ASSIGNMENT |
Although the records contain pictures, repeat only the text of every line exactly.

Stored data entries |
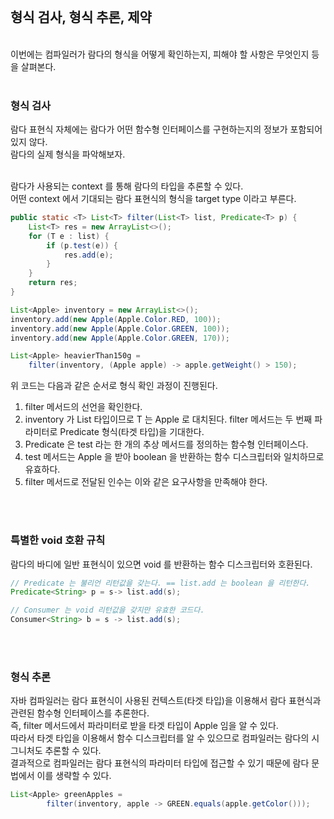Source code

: <br>

## <strong>형식 검사, 형식 추론, 제약</strong>

<br>
이번에는 컴파일러가 람다의 형식을 어떻게 확인하는지, 피해야 할 사항은 무엇인지 등을 살펴본다.
<br><br>

### <strong>형식 검사</strong>

람다 표현식 자체에는 람다가 어떤 함수형 인터페이스를 구현하는지의 정보가 포함되어 있지 않다. <br>
람다의 실제 형식을 파악해보자.

<br>
람다가 사용되는 context 를 통해 람다의 타입을 추론할 수 있다. <br>
어떤 context 에서 기대되는 람다 표현식의 형식을 target type 이라고 부른다. <br>

```java
public static <T> List<T> filter(List<T> list, Predicate<T> p) {
    List<T> res = new ArrayList<>();
    for (T e : list) {
        if (p.test(e)) {
            res.add(e);
        }
    }
    return res;
}

List<Apple> inventory = new ArrayList<>();
inventory.add(new Apple(Apple.Color.RED, 100));
inventory.add(new Apple(Apple.Color.GREEN, 100));
inventory.add(new Apple(Apple.Color.GREEN, 170));

List<Apple> heavierThan150g = 
    filter(inventory, (Apple apple) -> apple.getWeight() > 150);
```

위 코드는 다음과 같은 순서로 형식 확인 과정이 진행된다.

1. filter 메서드의 선언을 확인한다.
2. inventory 가 List<Apple> 타입이므로 T 는 Apple 로 대치된다. filter 메서드는 두 번째 파라미터로 Predicate<Apple> 형식(타겟 타입)을 기대한다.
3. Predicate<Apple> 은 test 라는 한 개의 추상 메서드를 정의하는 함수형 인터페이스다.
4. test 메서드는 Apple 을 받아 boolean 을 반환하는 함수 디스크립터와 일치하므로 유효하다.
5. filter 메서드로 전달된 인수는 이와 같은 요구사항을 만족해야 한다.

<br><br>

### <strong>특별한 void 호환 규칙</strong>

람다의 바디에 일반 표현식이 있으면 void 를 반환하는 함수 디스크립터와 호환된다.

```java
// Predicate 는 불리언 리턴값을 갖는다. == list.add 는 boolean 을 리턴한다.
Predicate<String> p = s-> list.add(s);

// Consumer 는 void 리턴값을 갖지만 유효한 코드다.
Consumer<String> b = s -> list.add(s);
```


<br><br>

### <strong>형식 추론</strong>

자바 컴파일러는 람다 표현식이 사용된 컨텍스트(타겟 타입)을 이용해서 람다 표현식과 관련된 함수형 인터페이스를 추론한다. <br> 즉, filter 메서드에서 파라미터로 받을 타겟 타입이 Apple 임을 알 수 있다. <br>
따라서 타겟 타입을 이용해서 함수 디스크립터를 알 수 있으므로 컴파일러는 람다의 시그니처도 추론할 수 있다. <br> 결과적으로 컴파일러는 람다 표현식의 파라미터 타입에 접근할 수 있기 때문에 람다 문법에서 이를 생략할 수 있다.

```java
List<Apple> greenApples = 
        filter(inventory, apple -> GREEN.equals(apple.getColor()));
```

WRITTEN RESPONSE |
Source code

: <br>

## <strong>형식 검사, 형식 추론, 제약</strong>

<br>
이번에는 컴파일러가 람다의 형식을 어떻게 확인하는지, 피해야 할 사항은 무엇인지 등을 살펴본다.
<br><br>

### <strong>형식 검사</strong>

람다 표현식 자체에는 람다가 어떤 함수형 인터페이스를 구현하는지의 정보가 포함되어 있지 않다. <br>
람다의 실제 형식을 파악해보자.

<br>
람다가 사용되는 context 를 통해 람다의 타입을 추론할 수 있다. <br>
어떤 context 에서 기대되는 람다 표현식의 형식을 target type 이라고 부른다. <br>

```java
public static <T> List<T> filter(List<T> list, Predicate<T> p) {
    List<T> res = new ArrayList<>();
    for (T e : list) {
        if (p.test(e)) {
            res.add(e);
        }
    }
    return res;
}

List<Apple> inventory = new ArrayList<>();
inventory.add(new Apple(Apple.Color.RED, 100));
inventory.add(new Apple(Apple.Color.GREEN, 100));
inventory.add(new Apple(Apple.Color.GREEN, 170));

List<Apple> heavierThan150g = 
    filter(inventory, (Apple apple) -> apple.getWeight() > 150);
```

위 코드는 다음과 같은 순서로 형식 확인 과정이 진행된다.

1. filter 메서드의 선언을 확인한다.
2. inventory 가 List<Apple> 타입이므로 T 는 Apple 로 대치된다. filter 메서드는 두 번째 파라미터로 Predicate<Apple> 형식(타겟 타입)을 기대한다.
3. Predicate<Apple> 은 test 라는 한 개의 추상 메서드를 정의하는 함수형 인터페이스다.
4. test 메서드는 Apple 을 받아 boolean 을 반환하는 함수 디스크립터와 일치하므로 유효하다.
5. filter 메서드로 전달된 인수는 이와 같은 요구사항을 만족해야 한다.

<br><br>

### <strong>특별한 void 호환 규칙</strong>

람다의 바디에 일반 표현식이 있으면 void 를 반환하는 함수 디스크립터와 호환된다.

```java
// Predicate 는 불리언 리턴값을 갖는다. == list.add 는 boolean 을 리턴한다.
Predicate<String> p = s-> list.add(s);

// Consumer 는 void 리턴값을 갖지만 유효한 코드다.
Consumer<String> b = s -> list.add(s);
```


<br><br>

### <strong>형식 추론</strong>

자바 컴파일러는 람다 표현식이 사용된 컨텍스트(타겟 타입)을 이용해서 람다 표현식과 관련된 함수형 인터페이스를 추론한다. <br> 즉, filter 메서드에서 파라미터로 받을 타겟 타입이 Apple 임을 알 수 있다. <br>
따라서 타겟 타입을 이용해서 함수 디스크립터를 알 수 있으므로 컴파일러는 람다의 시그니처도 추론할 수 있다. <br> 결과적으로 컴파일러는 람다 표현식의 파라미터 타입에 접근할 수 있기 때문에 람다 문법에서 이를 생략할 수 있다.

```java
List<Apple> greenApples = 
        filter(inventory, apple -> GREEN.equals(apple.getColor()));
```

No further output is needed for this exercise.